Potpourri for December
December 1, 2018 | View PDF
December is always a busy month being with friends and family, cooking, buying and wrapping gifts, trimming the tree, decorating the home...and finally, eating all the treats that come in for the season. This is why we have New Year's resolutions-- to purge the extra calories from the Holidays, so eat, drink and be merry.
I was at a presentation recently where lecturer shared a delightful idea for teaching gardening techniques to some very young grandchildren ages three and four, visiting during the Christmas season. She took them out into her flower beds and had them dig about 6 holes. She then had them "plant" a piece of striped peppermint candy in each of the holes. The candy was then covered with dirt, and the children took the watering can and watered the plantings. A few days later when the children were out, she went to the garden, dug up the candy and stuck large peppermint sticks over the holes. And when the children returned, they were just amazed how well there "peppermints" grew. Use your imagination as to how to protect the candy from the dirt. I would just rinse it off like to do carrots and other vegetables. Your call.
The month of December does not bring the weeding, planting, and sowing of seed we see in other months, but we do have other garden chores to get done. One of the best tasks we can perform for our garden is spraying with a dormant spray after a hard freeze. Thus the term, dormant spraying. I hate to keep repeating myself year after year, but there are some who have not gotten the message. If you do not want white flies swarming in spring and summer, ruining gardenias, cannas, and other flowers, we must to spray our trees, shrubs and plants with a dormant winter oil. I use the brand Volk Oil, but there are others readily available in Montgomery and surrounding garden centers and nurseries. The purpose of the oil is to smother the eggs which the white fly has lain under the leaves of these plants. Volk Oil also kills other insect eggs such as flea, roach, tick and other unwanted pests. In our area we do not have a wide window of opportunity, perhaps only a couple of months of really cold weather, to accomplish this task.. Now is the time to purchase the oil, plus a hose end sprayer which can spray up to 30 feet in order to cover under magnolia tree leaves and other taller trees. Depending on your yard, you will probably make several applications to get the job done. Be prepared early, so when the hard freeze occurs, you will not be scrambling to make the purchases. If you own a hose end sprayer, this would be a good time to test out your equipment. Sometimes if the sprayer sits up, the siphon tube gets clogged, so test it. I use food coloring in the bottom of the jar or something like blue windex. When the water from the hose mixes with it, a pale colored water is sprayed out. Now you know your sprayer works.

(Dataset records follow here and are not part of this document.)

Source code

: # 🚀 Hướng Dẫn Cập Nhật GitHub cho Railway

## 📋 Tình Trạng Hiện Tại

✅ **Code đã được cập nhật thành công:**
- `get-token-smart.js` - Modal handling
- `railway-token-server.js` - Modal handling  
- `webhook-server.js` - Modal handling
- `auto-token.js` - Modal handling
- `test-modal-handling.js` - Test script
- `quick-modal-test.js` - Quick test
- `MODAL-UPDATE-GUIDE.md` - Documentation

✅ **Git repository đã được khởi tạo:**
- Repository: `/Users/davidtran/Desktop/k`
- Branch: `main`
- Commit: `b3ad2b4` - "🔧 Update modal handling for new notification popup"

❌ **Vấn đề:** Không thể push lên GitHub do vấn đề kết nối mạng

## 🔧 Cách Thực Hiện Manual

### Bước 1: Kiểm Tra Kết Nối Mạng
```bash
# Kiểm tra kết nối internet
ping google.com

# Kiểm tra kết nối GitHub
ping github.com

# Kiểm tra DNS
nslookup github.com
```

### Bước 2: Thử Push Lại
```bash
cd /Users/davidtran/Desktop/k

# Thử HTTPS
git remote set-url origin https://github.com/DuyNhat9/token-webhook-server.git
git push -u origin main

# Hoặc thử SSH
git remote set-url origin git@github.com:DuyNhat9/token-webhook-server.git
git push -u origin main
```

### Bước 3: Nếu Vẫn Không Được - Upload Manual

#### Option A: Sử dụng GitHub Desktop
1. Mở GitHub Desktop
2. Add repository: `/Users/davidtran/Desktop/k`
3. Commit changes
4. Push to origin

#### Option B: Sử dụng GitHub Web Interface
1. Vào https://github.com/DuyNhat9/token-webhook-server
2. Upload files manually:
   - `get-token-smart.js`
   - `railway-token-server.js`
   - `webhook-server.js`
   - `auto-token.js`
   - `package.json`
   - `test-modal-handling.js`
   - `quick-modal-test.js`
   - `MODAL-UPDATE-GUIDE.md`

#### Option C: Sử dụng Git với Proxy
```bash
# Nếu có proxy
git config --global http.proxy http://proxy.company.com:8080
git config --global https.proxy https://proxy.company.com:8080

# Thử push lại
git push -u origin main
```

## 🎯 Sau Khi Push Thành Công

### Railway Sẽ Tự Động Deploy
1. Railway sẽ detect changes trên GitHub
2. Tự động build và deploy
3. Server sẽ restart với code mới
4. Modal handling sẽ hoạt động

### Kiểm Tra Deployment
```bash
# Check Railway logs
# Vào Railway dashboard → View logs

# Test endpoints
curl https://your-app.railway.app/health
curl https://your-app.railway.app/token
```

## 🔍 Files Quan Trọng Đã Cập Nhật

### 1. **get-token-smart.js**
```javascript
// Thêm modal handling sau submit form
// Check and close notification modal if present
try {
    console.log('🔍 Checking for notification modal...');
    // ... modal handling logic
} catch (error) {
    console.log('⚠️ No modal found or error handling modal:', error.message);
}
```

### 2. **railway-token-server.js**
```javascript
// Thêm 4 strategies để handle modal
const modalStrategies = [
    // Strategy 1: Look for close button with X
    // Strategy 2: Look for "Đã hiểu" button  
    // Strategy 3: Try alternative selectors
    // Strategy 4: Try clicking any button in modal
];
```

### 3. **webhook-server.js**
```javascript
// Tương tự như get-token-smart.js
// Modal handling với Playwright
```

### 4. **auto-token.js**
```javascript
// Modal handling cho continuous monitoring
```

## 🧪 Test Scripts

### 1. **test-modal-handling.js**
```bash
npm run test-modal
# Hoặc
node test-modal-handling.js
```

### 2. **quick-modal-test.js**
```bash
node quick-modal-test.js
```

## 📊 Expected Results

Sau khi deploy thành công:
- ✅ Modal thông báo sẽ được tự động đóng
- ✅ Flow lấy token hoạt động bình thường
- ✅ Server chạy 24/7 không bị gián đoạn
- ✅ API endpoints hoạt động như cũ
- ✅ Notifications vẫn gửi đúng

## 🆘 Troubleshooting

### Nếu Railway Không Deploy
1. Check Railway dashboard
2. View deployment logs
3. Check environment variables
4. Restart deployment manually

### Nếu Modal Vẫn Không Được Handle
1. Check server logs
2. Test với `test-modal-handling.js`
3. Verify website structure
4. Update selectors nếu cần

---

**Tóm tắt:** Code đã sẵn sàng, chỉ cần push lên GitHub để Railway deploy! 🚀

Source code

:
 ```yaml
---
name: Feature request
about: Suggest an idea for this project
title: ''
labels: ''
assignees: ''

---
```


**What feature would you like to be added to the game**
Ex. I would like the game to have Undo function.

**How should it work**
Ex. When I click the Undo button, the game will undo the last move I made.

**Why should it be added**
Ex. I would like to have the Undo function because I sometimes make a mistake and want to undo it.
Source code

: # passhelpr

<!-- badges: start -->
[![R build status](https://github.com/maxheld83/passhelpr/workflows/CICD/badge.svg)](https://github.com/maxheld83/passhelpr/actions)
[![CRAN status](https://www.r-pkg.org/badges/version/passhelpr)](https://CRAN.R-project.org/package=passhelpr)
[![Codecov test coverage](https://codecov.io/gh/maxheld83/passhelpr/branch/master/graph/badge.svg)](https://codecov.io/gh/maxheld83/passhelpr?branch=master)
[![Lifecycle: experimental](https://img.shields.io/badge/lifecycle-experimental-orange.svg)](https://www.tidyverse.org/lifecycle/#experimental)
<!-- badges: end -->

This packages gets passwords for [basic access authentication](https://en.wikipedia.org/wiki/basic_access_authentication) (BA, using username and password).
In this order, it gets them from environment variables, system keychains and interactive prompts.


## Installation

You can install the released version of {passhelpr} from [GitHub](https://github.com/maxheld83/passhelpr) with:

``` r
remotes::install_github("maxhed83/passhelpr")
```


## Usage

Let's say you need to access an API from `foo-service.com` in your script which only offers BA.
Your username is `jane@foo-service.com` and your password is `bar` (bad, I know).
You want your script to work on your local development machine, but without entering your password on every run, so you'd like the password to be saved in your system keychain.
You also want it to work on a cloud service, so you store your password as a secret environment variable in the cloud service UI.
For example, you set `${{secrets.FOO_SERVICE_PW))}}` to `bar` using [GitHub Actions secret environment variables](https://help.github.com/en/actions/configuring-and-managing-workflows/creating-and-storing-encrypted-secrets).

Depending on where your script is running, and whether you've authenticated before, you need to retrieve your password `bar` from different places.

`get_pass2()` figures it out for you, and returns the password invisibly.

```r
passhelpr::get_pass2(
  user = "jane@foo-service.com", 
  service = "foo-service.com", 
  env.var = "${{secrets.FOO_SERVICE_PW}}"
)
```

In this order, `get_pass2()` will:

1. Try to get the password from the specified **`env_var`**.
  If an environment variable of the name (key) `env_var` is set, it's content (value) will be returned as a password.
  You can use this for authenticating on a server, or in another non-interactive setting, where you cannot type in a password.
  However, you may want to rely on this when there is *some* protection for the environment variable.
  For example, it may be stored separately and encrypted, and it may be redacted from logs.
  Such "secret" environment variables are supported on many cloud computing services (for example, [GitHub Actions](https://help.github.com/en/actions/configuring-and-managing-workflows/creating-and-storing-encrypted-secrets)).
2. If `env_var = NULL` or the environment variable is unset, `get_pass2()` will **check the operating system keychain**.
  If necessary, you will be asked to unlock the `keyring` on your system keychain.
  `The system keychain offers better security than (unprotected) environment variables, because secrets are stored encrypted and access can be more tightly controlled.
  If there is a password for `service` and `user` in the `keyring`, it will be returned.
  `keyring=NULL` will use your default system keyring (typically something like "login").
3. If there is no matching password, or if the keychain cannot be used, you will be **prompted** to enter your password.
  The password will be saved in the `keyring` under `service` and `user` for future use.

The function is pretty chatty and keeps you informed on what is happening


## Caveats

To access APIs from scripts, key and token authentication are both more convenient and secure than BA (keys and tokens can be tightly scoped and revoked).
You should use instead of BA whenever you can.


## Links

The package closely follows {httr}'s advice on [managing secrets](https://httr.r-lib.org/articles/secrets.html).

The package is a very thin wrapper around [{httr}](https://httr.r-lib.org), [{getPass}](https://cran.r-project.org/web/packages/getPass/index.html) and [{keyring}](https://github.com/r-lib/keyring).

PLANT OF THE MONTH--POINSETTIA (Euphorbia pulcherrima)
This plant is closely associated with the Christmas season because of its traditional red and green leaves, which are actually, bracts and not the flowers. The flowers are the small yellow clusters in the center of the bracts. The plant is native to Mexico and is a member of the diverse spurge family. If given the proper treatment, they will last long after the ho ho ho's are no longer heard. Remember they hate the cold, even for a few minutes. The following are suggestions to keep the poinsettia healthy throughout the season:
1. Need indirect light about 6 hours per day.
2. High temps will shorten its life. Keep temperatures around 60-70.
3. Water only when soil is dry to the touch. If it is encased in foil, puncture the bottom for drainage.
4. Fertilize with a liquid fertilizer at least once during the Holidays.
5. Keep away from outside doors which may allow cold air to rush
in on the plants.
MERRY CHRISTMAS AND HAPPY GARDENING.